== ABOUT THIS TASK ==
Search the data for the string "Native" and copy each line in which it appears.

---------- DATA SUPPLIED ----------

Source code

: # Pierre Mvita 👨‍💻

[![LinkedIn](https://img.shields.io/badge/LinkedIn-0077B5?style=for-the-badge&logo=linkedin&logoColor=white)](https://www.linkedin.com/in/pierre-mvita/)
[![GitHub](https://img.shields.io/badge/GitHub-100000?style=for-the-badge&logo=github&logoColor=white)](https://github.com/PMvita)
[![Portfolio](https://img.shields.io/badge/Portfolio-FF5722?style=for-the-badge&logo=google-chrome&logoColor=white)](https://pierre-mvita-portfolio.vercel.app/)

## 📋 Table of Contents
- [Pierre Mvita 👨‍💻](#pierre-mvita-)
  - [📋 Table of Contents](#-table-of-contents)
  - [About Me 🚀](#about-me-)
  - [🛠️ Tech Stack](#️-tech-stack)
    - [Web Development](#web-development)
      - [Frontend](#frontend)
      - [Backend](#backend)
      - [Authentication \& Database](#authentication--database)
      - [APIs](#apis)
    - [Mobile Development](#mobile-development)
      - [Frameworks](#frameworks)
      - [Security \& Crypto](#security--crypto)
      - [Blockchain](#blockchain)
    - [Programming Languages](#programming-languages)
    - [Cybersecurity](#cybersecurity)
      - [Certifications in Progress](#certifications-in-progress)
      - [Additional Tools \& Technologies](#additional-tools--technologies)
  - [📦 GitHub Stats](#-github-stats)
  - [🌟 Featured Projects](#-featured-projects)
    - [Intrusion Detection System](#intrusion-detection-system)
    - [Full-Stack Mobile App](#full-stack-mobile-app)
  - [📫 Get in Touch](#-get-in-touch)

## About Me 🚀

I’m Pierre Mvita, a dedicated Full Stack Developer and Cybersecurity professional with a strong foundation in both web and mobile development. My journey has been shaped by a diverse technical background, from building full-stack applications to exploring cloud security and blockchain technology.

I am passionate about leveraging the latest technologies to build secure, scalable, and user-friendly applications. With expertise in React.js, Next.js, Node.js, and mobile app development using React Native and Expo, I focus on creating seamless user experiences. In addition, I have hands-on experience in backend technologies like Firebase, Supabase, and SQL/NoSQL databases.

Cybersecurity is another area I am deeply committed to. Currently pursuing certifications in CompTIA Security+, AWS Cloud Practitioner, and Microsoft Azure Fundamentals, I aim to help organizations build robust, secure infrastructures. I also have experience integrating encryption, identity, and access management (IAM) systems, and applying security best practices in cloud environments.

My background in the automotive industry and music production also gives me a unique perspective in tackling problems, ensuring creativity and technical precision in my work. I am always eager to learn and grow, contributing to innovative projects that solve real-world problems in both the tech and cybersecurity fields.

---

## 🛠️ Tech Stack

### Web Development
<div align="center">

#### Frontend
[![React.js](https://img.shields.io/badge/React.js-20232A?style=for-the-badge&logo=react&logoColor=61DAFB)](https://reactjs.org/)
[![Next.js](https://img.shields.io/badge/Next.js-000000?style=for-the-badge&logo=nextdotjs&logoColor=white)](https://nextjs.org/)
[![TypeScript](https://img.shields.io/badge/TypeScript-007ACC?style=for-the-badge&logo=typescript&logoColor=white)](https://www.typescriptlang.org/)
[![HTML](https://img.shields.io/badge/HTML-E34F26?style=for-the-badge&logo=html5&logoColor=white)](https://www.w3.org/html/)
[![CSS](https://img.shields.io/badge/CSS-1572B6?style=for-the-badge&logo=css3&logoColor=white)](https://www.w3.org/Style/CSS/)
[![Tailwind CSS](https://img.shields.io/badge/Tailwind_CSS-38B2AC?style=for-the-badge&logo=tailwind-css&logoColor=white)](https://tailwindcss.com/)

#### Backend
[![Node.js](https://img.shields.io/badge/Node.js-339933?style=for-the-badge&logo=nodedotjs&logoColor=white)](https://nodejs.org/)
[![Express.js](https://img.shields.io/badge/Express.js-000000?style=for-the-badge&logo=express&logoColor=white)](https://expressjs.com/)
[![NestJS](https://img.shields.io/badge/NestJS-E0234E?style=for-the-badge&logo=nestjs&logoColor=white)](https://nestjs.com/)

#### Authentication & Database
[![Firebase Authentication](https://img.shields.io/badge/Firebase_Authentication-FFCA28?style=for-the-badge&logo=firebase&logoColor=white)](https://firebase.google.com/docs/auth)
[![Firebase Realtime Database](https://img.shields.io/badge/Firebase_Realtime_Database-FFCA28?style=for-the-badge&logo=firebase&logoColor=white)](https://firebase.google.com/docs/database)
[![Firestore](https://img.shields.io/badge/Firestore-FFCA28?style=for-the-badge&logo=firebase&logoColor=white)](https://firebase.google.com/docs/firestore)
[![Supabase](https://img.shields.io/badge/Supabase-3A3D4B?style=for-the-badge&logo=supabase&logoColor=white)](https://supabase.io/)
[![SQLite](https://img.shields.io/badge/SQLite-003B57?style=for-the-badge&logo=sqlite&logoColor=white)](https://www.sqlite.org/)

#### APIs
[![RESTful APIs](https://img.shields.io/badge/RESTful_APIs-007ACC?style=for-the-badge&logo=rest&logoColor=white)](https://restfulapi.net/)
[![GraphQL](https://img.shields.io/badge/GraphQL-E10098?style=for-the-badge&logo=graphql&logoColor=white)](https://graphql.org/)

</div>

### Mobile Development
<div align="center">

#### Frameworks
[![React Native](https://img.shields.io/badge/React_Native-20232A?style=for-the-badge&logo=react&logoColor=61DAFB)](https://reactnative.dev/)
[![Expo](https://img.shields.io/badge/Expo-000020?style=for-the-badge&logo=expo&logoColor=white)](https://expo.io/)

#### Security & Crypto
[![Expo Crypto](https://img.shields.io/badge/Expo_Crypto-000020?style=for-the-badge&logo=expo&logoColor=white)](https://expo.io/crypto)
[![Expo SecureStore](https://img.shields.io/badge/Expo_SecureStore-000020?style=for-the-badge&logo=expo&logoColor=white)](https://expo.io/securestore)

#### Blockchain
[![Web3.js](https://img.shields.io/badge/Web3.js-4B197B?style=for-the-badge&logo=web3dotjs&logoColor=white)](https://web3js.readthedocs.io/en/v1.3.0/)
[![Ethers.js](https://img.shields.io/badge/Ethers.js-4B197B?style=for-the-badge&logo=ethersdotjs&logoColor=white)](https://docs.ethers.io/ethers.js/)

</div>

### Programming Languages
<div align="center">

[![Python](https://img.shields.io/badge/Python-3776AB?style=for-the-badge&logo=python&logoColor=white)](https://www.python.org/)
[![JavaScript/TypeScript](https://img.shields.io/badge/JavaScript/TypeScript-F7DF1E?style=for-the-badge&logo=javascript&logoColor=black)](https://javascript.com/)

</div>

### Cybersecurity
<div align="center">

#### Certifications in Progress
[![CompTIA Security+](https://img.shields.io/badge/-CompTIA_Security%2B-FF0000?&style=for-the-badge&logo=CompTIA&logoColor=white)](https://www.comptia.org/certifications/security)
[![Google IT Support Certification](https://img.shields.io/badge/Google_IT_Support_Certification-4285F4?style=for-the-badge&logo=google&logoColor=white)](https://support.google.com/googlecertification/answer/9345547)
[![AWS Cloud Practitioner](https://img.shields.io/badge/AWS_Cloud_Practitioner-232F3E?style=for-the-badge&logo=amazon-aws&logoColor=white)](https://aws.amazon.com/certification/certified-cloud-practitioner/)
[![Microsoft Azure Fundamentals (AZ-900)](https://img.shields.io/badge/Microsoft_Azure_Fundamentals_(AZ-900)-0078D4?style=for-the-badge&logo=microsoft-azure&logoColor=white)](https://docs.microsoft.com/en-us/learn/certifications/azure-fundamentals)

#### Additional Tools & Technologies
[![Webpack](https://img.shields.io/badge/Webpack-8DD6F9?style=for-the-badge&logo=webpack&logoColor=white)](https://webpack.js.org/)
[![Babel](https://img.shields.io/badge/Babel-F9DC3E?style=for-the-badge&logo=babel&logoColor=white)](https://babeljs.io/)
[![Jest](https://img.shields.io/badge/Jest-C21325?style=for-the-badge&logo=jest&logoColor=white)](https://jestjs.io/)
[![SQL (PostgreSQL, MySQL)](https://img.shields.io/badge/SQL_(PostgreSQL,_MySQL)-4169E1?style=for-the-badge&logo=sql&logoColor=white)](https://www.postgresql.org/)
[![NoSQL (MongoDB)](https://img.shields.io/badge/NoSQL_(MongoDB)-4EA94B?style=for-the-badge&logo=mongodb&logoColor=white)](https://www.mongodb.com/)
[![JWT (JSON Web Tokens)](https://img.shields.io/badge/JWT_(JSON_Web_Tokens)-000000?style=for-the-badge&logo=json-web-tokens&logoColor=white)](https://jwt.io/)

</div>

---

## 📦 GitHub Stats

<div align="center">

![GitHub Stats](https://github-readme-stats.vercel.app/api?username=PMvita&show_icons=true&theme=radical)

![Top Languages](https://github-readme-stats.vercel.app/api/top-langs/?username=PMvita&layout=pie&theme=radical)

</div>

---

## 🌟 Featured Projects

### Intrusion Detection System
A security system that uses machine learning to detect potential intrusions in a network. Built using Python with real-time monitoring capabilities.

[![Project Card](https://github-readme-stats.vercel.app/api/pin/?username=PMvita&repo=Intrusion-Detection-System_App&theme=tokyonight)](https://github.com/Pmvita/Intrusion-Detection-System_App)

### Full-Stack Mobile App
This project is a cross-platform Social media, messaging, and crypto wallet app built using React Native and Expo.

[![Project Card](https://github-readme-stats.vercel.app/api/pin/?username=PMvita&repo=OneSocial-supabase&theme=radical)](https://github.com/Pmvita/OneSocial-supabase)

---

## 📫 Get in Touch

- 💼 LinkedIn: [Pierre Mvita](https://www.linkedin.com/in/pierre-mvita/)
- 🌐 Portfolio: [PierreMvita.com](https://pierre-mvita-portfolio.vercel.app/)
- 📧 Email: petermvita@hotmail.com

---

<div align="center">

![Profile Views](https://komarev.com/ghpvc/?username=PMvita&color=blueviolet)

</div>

----------

== SOLUTION FOR THIS EXERCISE ==
I am passionate about leveraging the latest technologies to build secure, scalable, and user-friendly applications. With expertise in React.js, Next.js, Node.js, and mobile app development using React Native and Expo, I focus on creating seamless user experiences. In addition, I have hands-on experience in backend technologies like Firebase, Supabase, and SQL/NoSQL databases.
[![React Native](https://img.shields.io/badge/React_Native-20232A?style=for-the-badge&logo=react&logoColor=61DAFB)](https://reactnative.dev/)
This project is a cross-platform Social media, messaging, and crypto wallet app built using React Native and Expo.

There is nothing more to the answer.